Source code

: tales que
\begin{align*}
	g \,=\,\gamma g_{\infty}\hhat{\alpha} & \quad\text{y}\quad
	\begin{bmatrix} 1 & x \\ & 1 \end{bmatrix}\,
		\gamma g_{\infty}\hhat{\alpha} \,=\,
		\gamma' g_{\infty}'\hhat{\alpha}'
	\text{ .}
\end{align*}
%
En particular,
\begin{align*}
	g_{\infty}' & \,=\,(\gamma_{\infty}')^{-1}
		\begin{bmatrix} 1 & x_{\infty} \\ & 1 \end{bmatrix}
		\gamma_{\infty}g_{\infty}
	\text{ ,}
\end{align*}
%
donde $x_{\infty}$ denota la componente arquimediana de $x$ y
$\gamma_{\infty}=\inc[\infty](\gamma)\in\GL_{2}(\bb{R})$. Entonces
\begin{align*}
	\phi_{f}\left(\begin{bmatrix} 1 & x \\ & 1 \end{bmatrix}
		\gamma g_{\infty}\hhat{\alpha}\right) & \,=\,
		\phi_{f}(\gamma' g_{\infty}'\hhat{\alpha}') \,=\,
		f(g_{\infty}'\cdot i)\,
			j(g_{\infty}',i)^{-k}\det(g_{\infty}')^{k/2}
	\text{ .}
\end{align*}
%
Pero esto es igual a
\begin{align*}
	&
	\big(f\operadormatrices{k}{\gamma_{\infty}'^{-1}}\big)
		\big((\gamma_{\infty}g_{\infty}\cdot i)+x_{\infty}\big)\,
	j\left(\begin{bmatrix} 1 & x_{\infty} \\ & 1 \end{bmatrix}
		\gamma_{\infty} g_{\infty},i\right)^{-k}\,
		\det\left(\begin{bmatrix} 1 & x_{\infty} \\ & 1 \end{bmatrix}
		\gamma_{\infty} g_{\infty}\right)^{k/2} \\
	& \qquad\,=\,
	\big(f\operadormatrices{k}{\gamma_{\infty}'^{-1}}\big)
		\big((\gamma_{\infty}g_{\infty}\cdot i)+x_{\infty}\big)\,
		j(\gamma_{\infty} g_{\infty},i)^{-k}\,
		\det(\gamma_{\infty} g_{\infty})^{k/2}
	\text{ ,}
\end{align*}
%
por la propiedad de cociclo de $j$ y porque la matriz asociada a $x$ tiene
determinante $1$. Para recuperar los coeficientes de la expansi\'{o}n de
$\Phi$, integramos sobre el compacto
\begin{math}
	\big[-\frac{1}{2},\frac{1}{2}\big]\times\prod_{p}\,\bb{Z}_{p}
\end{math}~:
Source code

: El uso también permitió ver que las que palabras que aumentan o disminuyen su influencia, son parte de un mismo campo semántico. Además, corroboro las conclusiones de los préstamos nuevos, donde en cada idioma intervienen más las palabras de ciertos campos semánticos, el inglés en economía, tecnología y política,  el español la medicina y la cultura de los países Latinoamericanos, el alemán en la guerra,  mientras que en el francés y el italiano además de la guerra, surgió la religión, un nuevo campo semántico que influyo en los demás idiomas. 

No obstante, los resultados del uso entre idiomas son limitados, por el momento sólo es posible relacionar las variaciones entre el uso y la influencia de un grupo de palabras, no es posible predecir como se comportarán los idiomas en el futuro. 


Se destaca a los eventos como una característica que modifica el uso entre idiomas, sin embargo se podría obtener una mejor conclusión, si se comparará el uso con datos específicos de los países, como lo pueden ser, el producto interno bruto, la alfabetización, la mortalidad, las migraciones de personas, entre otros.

--- --- ---

Return each full line of the entries that contains the word "right".

		\gamma g_{\infty}\hhat{\alpha}\right) & \,=\,
		\gamma_{\infty} g_{\infty},i\right)^{-k}\,
		\gamma_{\infty} g_{\infty}\right)^{k/2} \\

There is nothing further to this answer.